Records from a dataset:
__________________________________________________

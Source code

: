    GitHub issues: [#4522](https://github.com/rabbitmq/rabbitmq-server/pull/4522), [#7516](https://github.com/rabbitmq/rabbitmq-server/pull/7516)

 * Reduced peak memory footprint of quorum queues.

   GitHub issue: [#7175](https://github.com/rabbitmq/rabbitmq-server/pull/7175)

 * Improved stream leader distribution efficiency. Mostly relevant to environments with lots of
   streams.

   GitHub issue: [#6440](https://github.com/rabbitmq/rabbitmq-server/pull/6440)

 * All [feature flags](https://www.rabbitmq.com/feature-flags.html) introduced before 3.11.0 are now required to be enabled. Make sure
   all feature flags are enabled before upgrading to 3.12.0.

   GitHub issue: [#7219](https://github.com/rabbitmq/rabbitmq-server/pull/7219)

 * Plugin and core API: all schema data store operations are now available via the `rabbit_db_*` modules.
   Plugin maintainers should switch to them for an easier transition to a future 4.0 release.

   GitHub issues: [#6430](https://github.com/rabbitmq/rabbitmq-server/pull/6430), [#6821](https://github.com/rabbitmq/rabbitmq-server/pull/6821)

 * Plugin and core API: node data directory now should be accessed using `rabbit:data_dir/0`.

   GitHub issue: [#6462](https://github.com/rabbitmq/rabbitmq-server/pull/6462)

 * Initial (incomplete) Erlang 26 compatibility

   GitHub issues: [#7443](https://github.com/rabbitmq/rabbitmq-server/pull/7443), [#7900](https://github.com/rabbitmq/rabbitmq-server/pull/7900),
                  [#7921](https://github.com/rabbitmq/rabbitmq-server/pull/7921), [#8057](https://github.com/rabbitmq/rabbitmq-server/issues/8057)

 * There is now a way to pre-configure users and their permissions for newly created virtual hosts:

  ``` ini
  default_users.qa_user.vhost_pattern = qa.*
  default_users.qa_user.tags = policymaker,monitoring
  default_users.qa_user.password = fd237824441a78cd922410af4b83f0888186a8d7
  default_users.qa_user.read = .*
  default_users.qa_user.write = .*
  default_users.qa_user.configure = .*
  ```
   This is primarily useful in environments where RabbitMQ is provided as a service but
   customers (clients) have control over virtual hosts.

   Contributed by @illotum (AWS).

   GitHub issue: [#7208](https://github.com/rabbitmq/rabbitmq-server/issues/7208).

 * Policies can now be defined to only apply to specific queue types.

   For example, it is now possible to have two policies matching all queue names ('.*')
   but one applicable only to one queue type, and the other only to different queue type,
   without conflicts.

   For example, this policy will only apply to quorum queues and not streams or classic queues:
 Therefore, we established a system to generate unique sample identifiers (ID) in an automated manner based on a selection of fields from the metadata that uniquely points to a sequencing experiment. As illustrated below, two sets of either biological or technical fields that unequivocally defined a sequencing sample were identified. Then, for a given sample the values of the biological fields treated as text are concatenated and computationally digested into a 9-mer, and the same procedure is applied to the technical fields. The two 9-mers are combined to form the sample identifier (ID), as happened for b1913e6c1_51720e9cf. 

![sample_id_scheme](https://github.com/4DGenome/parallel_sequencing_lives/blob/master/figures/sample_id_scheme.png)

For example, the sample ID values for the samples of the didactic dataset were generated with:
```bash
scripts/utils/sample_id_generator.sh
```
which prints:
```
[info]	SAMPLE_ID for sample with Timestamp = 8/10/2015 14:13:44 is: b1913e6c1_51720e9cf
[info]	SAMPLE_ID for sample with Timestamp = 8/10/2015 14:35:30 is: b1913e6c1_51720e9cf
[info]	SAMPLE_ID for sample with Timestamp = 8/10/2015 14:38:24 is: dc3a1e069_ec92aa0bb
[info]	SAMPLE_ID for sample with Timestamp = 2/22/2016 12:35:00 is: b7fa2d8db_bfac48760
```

__________________________________________________

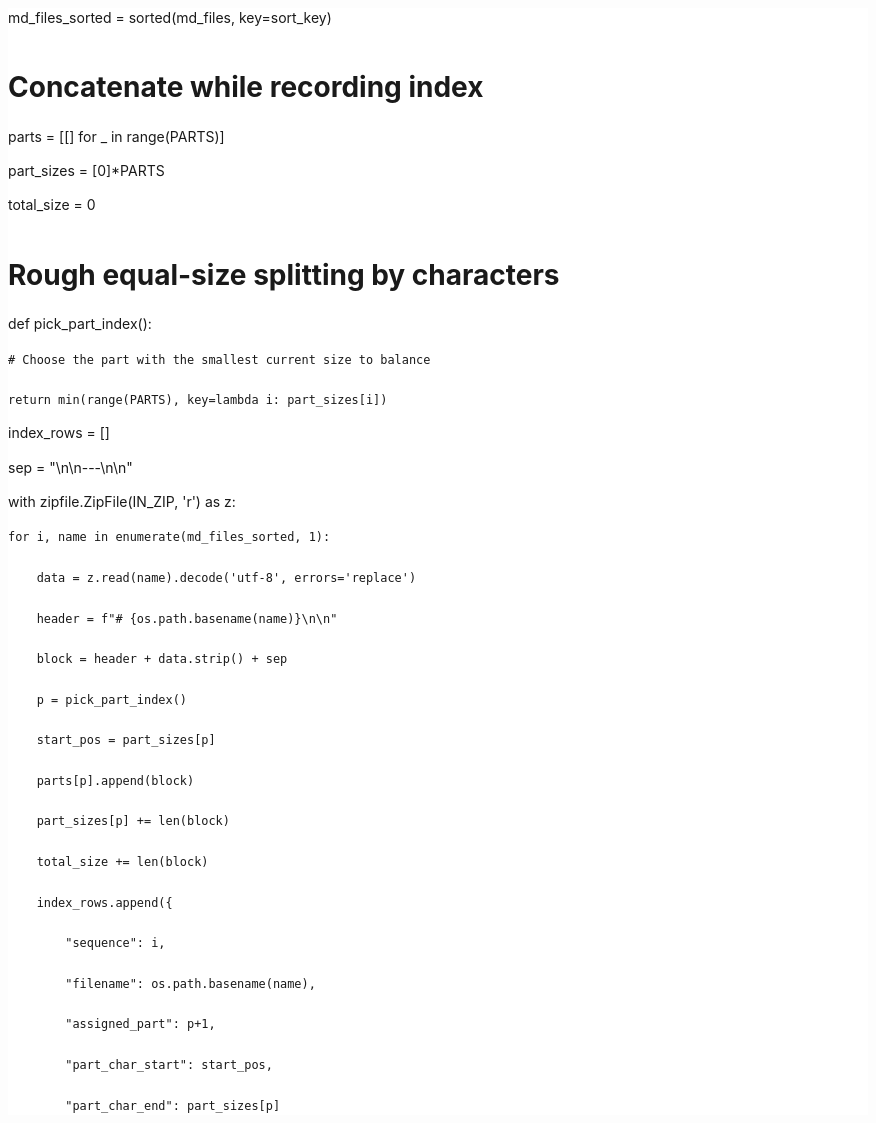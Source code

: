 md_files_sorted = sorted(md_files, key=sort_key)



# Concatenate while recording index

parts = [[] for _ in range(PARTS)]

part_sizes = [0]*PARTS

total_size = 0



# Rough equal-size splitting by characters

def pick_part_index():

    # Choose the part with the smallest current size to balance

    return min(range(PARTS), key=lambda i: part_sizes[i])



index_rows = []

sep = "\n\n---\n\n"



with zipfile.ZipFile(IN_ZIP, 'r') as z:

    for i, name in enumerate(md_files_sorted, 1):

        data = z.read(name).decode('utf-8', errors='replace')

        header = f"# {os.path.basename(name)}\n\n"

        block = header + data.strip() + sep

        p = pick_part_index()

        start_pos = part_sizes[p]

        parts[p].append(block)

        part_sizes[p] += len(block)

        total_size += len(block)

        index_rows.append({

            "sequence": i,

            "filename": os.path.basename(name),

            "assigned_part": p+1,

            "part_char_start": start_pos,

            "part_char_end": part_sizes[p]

__________________________________________________

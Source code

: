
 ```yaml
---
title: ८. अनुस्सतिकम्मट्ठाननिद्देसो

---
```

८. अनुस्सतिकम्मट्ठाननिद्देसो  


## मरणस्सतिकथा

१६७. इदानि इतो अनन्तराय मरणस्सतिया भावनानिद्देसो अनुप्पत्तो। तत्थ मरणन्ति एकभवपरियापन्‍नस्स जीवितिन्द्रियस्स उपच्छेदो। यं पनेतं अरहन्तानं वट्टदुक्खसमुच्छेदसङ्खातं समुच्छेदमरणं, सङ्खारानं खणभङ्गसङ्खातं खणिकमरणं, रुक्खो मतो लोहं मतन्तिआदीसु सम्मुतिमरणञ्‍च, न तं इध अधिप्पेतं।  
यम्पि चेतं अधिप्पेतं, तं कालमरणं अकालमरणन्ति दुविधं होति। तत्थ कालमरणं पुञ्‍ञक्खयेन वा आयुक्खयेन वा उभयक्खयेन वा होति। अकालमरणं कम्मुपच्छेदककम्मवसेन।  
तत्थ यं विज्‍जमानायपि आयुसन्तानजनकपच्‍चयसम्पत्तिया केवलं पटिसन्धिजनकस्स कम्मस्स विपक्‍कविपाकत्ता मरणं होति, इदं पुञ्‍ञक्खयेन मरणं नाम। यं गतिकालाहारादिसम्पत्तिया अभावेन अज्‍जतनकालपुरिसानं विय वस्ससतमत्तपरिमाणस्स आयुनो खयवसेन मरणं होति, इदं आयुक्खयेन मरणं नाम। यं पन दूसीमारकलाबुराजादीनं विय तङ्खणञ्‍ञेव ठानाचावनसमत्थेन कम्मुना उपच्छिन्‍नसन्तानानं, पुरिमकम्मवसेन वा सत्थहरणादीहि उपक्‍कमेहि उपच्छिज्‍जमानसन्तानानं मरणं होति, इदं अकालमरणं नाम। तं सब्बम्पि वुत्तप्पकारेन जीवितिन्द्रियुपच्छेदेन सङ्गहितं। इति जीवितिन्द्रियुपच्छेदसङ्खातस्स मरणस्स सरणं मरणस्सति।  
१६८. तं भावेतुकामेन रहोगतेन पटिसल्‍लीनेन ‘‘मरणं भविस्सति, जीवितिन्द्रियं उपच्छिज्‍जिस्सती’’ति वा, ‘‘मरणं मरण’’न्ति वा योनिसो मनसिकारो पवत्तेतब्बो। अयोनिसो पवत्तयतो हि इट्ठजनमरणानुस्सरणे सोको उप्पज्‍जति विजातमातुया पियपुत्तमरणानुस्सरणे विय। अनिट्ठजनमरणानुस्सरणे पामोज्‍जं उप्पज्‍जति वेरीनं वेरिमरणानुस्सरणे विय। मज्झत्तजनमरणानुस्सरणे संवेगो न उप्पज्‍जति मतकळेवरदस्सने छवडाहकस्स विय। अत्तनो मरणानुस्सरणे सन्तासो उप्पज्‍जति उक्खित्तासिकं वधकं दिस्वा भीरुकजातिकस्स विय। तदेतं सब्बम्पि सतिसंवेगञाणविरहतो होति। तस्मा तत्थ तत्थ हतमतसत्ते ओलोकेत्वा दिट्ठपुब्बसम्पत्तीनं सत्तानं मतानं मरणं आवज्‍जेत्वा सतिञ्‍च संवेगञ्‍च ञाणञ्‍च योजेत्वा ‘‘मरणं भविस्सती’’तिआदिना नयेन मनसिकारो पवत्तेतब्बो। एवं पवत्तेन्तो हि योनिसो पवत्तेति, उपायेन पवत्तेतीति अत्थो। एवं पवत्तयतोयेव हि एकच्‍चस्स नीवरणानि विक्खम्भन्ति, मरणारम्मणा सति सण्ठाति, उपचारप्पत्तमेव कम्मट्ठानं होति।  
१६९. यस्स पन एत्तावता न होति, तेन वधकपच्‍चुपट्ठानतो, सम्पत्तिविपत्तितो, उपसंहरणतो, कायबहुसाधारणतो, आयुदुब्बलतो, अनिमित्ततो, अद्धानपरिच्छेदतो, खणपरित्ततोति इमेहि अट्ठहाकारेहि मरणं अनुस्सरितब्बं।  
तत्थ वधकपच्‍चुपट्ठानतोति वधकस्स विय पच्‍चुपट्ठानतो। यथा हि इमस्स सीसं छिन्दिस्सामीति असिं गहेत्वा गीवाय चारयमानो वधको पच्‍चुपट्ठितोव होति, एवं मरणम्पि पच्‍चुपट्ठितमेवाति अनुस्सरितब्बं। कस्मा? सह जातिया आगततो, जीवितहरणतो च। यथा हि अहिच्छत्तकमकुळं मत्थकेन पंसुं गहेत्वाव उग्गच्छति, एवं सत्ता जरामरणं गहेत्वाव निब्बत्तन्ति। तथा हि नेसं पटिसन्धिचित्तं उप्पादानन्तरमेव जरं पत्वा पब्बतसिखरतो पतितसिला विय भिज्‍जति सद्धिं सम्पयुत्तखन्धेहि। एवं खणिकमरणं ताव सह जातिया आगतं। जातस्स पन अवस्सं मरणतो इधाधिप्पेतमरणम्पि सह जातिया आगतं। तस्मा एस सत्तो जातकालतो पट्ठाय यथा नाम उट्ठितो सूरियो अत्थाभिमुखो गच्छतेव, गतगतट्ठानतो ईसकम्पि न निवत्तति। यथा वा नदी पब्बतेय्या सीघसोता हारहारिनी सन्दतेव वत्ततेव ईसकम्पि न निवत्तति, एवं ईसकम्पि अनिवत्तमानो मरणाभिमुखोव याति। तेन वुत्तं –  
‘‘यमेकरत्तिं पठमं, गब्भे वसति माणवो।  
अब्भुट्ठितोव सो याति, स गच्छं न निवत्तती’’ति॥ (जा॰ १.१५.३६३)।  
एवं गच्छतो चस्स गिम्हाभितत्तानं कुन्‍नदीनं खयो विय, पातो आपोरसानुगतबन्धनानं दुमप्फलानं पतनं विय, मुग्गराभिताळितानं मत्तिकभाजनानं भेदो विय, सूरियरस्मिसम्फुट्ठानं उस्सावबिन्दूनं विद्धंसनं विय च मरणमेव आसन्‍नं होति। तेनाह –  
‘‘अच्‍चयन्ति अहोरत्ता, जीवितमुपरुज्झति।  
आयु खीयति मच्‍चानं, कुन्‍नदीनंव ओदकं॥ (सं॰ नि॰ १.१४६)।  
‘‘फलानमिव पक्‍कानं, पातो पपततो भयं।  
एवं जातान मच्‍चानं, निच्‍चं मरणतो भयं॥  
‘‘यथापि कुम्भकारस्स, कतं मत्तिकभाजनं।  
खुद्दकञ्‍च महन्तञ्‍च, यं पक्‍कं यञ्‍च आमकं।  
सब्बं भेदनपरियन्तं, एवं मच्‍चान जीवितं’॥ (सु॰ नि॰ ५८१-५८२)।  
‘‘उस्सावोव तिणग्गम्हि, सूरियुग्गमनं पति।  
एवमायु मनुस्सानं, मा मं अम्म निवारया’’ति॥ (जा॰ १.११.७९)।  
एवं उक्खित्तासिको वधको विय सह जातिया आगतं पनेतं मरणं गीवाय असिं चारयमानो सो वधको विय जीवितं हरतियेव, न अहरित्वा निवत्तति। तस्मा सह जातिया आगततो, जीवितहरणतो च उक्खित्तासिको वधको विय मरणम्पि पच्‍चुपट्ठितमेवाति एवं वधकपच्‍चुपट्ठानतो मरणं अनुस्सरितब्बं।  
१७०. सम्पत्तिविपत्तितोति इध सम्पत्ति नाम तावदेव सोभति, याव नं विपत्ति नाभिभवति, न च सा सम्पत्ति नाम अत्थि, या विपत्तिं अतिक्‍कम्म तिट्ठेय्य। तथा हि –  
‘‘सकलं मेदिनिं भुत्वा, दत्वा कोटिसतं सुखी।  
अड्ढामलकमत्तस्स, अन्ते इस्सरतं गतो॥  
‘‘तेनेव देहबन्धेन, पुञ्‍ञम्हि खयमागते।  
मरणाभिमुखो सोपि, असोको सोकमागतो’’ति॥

__________________________________________________

Look above for the line with "md_files_sorted = sorted(md_files, key=sort_key)" and the line with "# Choose the". Write out those two lines and all the lines between them, exactly, and no others.

#### TASK RESULT
: md_files_sorted = sorted(md_files, key=sort_key)



# Concatenate while recording index

parts = [[] for _ in range(PARTS)]

part_sizes = [0]*PARTS

total_size = 0



# Rough equal-size splitting by characters

def pick_part_index():

    # Choose the part with the smallest current size to balance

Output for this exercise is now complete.